● Your goal: Take the records below from their first line to the line with "# Introduction", and restate those lines word for word.

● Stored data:
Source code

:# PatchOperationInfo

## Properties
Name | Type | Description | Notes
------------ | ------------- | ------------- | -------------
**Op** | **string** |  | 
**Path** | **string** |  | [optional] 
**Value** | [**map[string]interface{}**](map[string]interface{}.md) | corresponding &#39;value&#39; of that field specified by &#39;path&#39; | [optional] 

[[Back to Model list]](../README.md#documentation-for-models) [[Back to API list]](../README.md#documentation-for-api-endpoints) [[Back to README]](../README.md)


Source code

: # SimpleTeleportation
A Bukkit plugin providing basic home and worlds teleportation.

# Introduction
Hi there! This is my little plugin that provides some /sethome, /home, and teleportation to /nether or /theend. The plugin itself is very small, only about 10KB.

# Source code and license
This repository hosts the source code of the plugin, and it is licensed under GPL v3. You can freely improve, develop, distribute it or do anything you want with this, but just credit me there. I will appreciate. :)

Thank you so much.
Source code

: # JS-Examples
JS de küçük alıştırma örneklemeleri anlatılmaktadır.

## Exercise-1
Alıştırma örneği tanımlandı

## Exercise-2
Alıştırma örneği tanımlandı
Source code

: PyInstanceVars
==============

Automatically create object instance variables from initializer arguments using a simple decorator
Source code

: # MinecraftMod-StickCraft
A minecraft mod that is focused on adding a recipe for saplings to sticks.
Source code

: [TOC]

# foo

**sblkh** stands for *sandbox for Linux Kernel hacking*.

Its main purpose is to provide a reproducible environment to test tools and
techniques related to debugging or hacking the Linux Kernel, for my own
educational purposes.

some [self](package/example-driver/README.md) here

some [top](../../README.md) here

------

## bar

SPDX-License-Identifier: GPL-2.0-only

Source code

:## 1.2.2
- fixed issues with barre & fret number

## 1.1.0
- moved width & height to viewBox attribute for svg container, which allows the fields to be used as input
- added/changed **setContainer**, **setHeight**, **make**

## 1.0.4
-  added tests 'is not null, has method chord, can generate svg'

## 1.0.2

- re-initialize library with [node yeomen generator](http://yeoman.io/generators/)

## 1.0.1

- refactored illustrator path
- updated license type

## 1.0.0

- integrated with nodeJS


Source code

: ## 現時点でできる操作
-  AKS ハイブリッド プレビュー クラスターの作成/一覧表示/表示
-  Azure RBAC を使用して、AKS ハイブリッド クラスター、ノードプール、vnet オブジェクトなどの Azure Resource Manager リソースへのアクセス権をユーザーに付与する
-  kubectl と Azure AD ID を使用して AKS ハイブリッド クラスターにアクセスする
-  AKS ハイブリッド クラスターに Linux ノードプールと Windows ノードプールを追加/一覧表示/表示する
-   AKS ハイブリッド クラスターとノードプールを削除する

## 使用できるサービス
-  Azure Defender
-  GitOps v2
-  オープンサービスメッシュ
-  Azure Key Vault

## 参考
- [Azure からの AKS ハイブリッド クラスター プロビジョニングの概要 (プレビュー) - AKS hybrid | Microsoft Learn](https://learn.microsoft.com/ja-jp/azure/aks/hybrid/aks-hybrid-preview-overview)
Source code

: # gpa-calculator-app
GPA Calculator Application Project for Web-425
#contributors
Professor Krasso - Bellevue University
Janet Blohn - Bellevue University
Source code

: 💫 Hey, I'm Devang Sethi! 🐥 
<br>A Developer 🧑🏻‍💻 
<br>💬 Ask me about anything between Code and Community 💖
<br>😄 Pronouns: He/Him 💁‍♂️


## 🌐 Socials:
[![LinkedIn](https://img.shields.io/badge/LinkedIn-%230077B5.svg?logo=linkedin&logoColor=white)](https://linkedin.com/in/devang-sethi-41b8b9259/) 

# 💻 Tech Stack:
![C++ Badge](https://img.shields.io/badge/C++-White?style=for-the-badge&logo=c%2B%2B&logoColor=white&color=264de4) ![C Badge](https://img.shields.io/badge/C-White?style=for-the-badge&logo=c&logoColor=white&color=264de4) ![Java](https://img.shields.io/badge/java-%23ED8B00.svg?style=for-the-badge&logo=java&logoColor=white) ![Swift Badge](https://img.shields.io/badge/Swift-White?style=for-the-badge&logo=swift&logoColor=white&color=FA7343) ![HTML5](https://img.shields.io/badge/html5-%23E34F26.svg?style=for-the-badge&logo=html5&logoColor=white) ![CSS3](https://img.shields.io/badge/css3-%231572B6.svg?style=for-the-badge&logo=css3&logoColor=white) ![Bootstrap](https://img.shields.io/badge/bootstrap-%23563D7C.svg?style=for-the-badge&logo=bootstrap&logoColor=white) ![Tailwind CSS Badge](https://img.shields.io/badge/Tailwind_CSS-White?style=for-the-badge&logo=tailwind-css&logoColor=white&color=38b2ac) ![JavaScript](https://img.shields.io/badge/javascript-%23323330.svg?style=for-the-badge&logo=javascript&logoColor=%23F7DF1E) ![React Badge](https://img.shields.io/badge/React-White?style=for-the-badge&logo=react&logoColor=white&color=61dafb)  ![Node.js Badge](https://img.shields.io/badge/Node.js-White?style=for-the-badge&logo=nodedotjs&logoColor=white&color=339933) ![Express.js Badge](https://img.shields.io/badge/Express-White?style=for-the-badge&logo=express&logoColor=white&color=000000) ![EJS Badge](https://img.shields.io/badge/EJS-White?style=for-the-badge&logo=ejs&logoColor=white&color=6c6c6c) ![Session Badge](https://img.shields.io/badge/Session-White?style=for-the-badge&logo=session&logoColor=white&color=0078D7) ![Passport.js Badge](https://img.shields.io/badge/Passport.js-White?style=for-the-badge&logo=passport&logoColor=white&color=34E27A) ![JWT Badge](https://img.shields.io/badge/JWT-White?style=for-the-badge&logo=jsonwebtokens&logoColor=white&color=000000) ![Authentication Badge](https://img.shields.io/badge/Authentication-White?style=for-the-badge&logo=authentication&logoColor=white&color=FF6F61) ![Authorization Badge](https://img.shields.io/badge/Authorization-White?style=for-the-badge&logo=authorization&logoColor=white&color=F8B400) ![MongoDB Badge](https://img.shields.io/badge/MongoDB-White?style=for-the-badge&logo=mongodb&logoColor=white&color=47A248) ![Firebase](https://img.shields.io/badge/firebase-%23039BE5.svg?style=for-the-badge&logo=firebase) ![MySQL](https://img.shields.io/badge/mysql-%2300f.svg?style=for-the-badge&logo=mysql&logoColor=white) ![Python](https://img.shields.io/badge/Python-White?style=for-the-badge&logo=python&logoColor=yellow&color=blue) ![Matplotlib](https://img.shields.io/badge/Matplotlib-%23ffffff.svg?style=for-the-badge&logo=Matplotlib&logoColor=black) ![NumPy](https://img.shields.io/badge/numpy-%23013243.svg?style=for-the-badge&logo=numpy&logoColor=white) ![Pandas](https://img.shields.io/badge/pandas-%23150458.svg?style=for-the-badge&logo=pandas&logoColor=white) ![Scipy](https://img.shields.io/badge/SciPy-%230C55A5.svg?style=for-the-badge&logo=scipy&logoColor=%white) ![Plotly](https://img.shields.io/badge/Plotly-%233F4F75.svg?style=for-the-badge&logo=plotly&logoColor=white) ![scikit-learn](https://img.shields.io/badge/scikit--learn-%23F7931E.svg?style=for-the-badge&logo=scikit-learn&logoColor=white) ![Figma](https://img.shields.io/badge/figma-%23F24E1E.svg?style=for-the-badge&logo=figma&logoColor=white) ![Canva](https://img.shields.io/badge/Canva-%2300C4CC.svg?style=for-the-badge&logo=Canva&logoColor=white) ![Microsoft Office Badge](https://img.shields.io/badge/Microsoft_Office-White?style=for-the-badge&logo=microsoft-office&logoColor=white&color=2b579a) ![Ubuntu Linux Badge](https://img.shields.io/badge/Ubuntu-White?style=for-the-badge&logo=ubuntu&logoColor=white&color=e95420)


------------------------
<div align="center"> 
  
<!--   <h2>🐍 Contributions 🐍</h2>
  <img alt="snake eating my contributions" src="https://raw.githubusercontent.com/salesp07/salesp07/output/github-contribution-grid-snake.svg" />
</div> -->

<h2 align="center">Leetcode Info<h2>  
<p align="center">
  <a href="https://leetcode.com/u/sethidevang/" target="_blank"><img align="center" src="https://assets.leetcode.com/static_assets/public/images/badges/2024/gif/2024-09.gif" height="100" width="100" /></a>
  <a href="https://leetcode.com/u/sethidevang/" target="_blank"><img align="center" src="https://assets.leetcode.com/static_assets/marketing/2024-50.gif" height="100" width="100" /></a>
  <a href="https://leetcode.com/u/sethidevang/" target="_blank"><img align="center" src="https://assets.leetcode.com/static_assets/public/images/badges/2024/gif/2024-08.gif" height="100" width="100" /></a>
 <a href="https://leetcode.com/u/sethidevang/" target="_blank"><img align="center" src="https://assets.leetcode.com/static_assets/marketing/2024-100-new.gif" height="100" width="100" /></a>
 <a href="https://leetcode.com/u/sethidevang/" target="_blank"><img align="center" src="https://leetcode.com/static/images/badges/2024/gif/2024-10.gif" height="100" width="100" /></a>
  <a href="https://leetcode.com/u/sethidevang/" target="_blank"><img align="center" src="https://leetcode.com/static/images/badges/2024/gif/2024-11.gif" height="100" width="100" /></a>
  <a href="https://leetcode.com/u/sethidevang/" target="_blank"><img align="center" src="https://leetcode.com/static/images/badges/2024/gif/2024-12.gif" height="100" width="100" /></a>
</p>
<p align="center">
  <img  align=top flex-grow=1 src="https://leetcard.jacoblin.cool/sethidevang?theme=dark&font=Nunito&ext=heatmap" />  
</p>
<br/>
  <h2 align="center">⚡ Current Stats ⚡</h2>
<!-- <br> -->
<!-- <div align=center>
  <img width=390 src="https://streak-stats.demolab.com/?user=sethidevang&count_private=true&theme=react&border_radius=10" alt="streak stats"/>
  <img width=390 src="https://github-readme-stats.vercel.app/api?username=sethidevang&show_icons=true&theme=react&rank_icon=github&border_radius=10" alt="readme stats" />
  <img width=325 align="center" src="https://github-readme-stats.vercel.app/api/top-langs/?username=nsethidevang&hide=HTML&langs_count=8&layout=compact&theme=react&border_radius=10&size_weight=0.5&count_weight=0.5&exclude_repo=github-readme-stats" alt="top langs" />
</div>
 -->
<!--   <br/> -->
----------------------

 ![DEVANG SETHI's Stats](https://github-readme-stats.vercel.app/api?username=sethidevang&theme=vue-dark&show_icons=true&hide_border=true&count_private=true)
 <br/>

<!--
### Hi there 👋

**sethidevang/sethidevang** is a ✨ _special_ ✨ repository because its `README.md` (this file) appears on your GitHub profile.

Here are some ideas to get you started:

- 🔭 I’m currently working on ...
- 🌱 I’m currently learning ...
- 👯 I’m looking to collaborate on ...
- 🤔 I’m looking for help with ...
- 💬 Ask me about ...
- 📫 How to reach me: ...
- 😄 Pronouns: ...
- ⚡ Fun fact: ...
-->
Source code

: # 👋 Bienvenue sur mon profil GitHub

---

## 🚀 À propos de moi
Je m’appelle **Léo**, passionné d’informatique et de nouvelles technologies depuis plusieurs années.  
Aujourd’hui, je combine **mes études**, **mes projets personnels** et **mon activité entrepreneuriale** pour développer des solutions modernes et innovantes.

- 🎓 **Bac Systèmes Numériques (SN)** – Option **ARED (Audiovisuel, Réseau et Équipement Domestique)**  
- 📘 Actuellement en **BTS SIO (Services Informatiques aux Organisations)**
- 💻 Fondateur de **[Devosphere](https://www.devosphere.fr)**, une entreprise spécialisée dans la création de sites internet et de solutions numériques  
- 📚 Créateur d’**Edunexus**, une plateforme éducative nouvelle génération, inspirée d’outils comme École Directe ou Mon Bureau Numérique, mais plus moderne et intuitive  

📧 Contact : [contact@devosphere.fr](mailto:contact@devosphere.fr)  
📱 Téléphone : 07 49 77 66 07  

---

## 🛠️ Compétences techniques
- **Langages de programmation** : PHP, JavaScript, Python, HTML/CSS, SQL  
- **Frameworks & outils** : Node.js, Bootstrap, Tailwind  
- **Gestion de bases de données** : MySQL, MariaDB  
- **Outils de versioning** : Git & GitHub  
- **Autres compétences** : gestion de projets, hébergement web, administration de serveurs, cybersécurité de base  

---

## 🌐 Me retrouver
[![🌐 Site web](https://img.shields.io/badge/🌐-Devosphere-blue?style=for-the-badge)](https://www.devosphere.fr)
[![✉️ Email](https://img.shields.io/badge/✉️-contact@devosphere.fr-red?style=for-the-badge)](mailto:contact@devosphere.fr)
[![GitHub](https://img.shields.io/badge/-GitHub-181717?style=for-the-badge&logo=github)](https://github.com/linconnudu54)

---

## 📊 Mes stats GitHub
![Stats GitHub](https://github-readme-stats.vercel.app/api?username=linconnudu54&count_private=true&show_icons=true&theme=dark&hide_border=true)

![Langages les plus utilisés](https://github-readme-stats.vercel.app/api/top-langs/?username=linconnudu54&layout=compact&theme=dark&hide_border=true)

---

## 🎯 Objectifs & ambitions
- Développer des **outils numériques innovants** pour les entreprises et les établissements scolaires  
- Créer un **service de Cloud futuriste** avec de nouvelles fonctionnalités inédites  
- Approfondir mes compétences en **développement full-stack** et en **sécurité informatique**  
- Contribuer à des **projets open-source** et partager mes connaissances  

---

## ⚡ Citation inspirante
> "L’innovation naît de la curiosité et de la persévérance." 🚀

● Result:
Source code

:# PatchOperationInfo

## Properties
Name | Type | Description | Notes
------------ | ------------- | ------------- | -------------
**Op** | **string** |  | 
**Path** | **string** |  | [optional] 
**Value** | [**map[string]interface{}**](map[string]interface{}.md) | corresponding &#39;value&#39; of that field specified by &#39;path&#39; | [optional] 

[[Back to Model list]](../README.md#documentation-for-models) [[Back to API list]](../README.md#documentation-for-api-endpoints) [[Back to README]](../README.md)


Source code

: # SimpleTeleportation
A Bukkit plugin providing basic home and worlds teleportation.

# Introduction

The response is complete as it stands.